Supplied material Start Marker

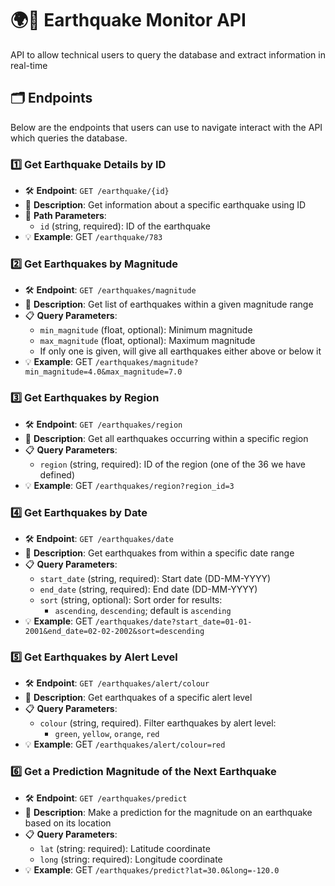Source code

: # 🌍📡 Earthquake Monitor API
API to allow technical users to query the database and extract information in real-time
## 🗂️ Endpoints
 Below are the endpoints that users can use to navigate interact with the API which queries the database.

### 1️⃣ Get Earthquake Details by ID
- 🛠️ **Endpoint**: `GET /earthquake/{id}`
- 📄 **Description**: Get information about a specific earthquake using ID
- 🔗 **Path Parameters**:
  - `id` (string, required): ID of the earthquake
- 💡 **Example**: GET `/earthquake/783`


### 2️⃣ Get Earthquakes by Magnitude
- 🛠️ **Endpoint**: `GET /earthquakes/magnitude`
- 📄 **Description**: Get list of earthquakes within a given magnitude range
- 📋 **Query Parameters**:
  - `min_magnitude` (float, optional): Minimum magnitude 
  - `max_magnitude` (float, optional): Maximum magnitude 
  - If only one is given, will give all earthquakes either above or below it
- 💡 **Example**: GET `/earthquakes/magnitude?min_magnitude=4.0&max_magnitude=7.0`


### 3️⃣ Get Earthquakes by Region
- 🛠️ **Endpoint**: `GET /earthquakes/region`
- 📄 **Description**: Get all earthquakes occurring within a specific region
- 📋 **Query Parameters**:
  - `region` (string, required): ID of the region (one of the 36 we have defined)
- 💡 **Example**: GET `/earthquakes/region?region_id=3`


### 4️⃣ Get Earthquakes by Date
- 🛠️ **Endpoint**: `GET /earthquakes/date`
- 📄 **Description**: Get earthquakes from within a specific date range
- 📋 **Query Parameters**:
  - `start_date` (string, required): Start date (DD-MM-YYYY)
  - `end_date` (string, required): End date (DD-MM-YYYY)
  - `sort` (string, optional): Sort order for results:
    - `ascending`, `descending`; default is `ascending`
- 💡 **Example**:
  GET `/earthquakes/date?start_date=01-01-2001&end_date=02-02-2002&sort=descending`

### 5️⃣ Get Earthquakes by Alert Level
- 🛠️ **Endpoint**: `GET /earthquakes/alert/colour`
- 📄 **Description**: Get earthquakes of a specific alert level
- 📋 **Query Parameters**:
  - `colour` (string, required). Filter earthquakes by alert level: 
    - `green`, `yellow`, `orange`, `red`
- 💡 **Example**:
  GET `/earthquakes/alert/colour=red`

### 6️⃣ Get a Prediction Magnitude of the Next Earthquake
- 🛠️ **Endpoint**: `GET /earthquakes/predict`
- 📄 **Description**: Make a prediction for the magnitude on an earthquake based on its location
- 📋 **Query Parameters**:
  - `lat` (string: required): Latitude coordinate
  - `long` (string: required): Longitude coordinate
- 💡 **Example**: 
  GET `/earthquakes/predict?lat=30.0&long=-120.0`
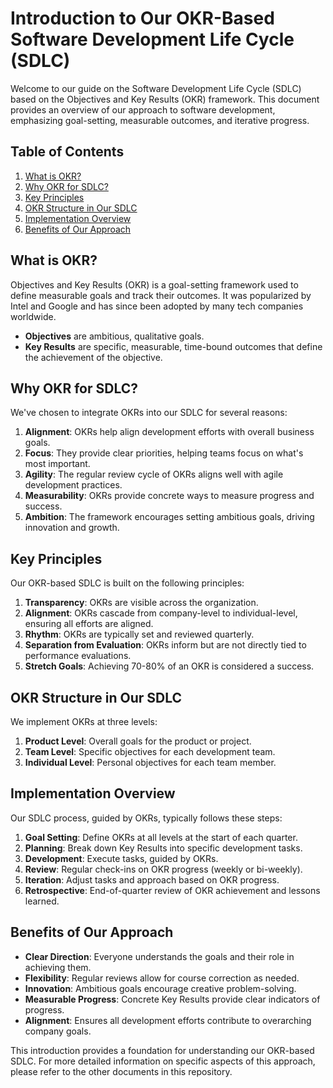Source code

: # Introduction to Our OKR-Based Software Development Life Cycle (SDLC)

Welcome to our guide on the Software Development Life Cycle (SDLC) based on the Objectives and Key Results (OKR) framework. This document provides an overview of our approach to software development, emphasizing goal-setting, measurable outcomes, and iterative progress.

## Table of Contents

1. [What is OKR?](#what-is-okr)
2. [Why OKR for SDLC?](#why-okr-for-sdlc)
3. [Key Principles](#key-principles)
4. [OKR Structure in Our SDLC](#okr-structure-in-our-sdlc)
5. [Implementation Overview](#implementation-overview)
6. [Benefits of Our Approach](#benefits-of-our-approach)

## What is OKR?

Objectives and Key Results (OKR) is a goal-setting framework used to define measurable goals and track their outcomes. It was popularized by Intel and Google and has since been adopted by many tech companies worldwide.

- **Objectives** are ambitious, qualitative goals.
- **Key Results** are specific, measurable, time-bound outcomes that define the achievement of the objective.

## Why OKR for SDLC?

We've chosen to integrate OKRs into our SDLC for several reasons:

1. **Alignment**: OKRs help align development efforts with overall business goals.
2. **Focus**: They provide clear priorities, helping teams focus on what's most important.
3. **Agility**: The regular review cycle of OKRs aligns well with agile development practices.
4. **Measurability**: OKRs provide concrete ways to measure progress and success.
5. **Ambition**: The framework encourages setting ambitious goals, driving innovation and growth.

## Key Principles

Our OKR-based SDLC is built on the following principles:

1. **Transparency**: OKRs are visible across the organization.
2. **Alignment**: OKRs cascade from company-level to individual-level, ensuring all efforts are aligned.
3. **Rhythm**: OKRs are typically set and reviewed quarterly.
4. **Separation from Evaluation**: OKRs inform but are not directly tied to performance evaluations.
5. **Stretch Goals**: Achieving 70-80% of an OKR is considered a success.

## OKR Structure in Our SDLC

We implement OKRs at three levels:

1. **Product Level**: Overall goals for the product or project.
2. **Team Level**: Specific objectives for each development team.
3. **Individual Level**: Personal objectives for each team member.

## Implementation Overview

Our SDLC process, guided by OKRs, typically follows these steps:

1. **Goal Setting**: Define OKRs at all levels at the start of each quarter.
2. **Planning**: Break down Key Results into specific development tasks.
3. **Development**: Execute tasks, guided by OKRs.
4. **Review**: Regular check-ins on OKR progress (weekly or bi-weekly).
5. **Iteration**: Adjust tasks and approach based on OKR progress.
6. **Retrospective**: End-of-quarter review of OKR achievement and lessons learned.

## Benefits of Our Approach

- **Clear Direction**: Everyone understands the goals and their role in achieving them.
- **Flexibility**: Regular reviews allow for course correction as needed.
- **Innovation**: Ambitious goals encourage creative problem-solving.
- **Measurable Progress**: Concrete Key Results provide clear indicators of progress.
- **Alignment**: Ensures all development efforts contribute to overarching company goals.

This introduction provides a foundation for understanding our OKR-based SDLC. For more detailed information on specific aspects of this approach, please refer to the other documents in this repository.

Supplied material End Marker

Instructions to follow. The answer must be a word-for-word copy of all the entries, containing no pictures.

Reply.
Source code

: # 🌍📡 Earthquake Monitor API
API to allow technical users to query the database and extract information in real-time
## 🗂️ Endpoints
 Below are the endpoints that users can use to navigate interact with the API which queries the database.

### 1️⃣ Get Earthquake Details by ID
- 🛠️ **Endpoint**: `GET /earthquake/{id}`
- 📄 **Description**: Get information about a specific earthquake using ID
- 🔗 **Path Parameters**:
  - `id` (string, required): ID of the earthquake
- 💡 **Example**: GET `/earthquake/783`


### 2️⃣ Get Earthquakes by Magnitude
- 🛠️ **Endpoint**: `GET /earthquakes/magnitude`
- 📄 **Description**: Get list of earthquakes within a given magnitude range
- 📋 **Query Parameters**:
  - `min_magnitude` (float, optional): Minimum magnitude 
  - `max_magnitude` (float, optional): Maximum magnitude 
  - If only one is given, will give all earthquakes either above or below it
- 💡 **Example**: GET `/earthquakes/magnitude?min_magnitude=4.0&max_magnitude=7.0`


### 3️⃣ Get Earthquakes by Region
- 🛠️ **Endpoint**: `GET /earthquakes/region`
- 📄 **Description**: Get all earthquakes occurring within a specific region
- 📋 **Query Parameters**:
  - `region` (string, required): ID of the region (one of the 36 we have defined)
- 💡 **Example**: GET `/earthquakes/region?region_id=3`


### 4️⃣ Get Earthquakes by Date
- 🛠️ **Endpoint**: `GET /earthquakes/date`
- 📄 **Description**: Get earthquakes from within a specific date range
- 📋 **Query Parameters**:
  - `start_date` (string, required): Start date (DD-MM-YYYY)
  - `end_date` (string, required): End date (DD-MM-YYYY)
  - `sort` (string, optional): Sort order for results:
    - `ascending`, `descending`; default is `ascending`
- 💡 **Example**:
  GET `/earthquakes/date?start_date=01-01-2001&end_date=02-02-2002&sort=descending`

### 5️⃣ Get Earthquakes by Alert Level
- 🛠️ **Endpoint**: `GET /earthquakes/alert/colour`
- 📄 **Description**: Get earthquakes of a specific alert level
- 📋 **Query Parameters**:
  - `colour` (string, required). Filter earthquakes by alert level: 
    - `green`, `yellow`, `orange`, `red`
- 💡 **Example**:
  GET `/earthquakes/alert/colour=red`

### 6️⃣ Get a Prediction Magnitude of the Next Earthquake
- 🛠️ **Endpoint**: `GET /earthquakes/predict`
- 📄 **Description**: Make a prediction for the magnitude on an earthquake based on its location
- 📋 **Query Parameters**:
  - `lat` (string: required): Latitude coordinate
  - `long` (string: required): Longitude coordinate
- 💡 **Example**: 
  GET `/earthquakes/predict?lat=30.0&long=-120.0`
Source code

: # Introduction to Our OKR-Based Software Development Life Cycle (SDLC)

Welcome to our guide on the Software Development Life Cycle (SDLC) based on the Objectives and Key Results (OKR) framework. This document provides an overview of our approach to software development, emphasizing goal-setting, measurable outcomes, and iterative progress.

## Table of Contents

1. [What is OKR?](#what-is-okr)
2. [Why OKR for SDLC?](#why-okr-for-sdlc)
3. [Key Principles](#key-principles)
4. [OKR Structure in Our SDLC](#okr-structure-in-our-sdlc)
5. [Implementation Overview](#implementation-overview)
6. [Benefits of Our Approach](#benefits-of-our-approach)

## What is OKR?

Objectives and Key Results (OKR) is a goal-setting framework used to define measurable goals and track their outcomes. It was popularized by Intel and Google and has since been adopted by many tech companies worldwide.

- **Objectives** are ambitious, qualitative goals.
- **Key Results** are specific, measurable, time-bound outcomes that define the achievement of the objective.

## Why OKR for SDLC?

We've chosen to integrate OKRs into our SDLC for several reasons:

1. **Alignment**: OKRs help align development efforts with overall business goals.
2. **Focus**: They provide clear priorities, helping teams focus on what's most important.
3. **Agility**: The regular review cycle of OKRs aligns well with agile development practices.
4. **Measurability**: OKRs provide concrete ways to measure progress and success.
5. **Ambition**: The framework encourages setting ambitious goals, driving innovation and growth.

## Key Principles

Our OKR-based SDLC is built on the following principles:

1. **Transparency**: OKRs are visible across the organization.
2. **Alignment**: OKRs cascade from company-level to individual-level, ensuring all efforts are aligned.
3. **Rhythm**: OKRs are typically set and reviewed quarterly.
4. **Separation from Evaluation**: OKRs inform but are not directly tied to performance evaluations.
5. **Stretch Goals**: Achieving 70-80% of an OKR is considered a success.

## OKR Structure in Our SDLC

We implement OKRs at three levels:

1. **Product Level**: Overall goals for the product or project.
2. **Team Level**: Specific objectives for each development team.
3. **Individual Level**: Personal objectives for each team member.

## Implementation Overview

Our SDLC process, guided by OKRs, typically follows these steps:

1. **Goal Setting**: Define OKRs at all levels at the start of each quarter.
2. **Planning**: Break down Key Results into specific development tasks.
3. **Development**: Execute tasks, guided by OKRs.
4. **Review**: Regular check-ins on OKR progress (weekly or bi-weekly).
5. **Iteration**: Adjust tasks and approach based on OKR progress.
6. **Retrospective**: End-of-quarter review of OKR achievement and lessons learned.

## Benefits of Our Approach

- **Clear Direction**: Everyone understands the goals and their role in achieving them.
- **Flexibility**: Regular reviews allow for course correction as needed.
- **Innovation**: Ambitious goals encourage creative problem-solving.
- **Measurable Progress**: Concrete Key Results provide clear indicators of progress.
- **Alignment**: Ensures all development efforts contribute to overarching company goals.

This introduction provides a foundation for understanding our OKR-based SDLC. For more detailed information on specific aspects of this approach, please refer to the other documents in this repository.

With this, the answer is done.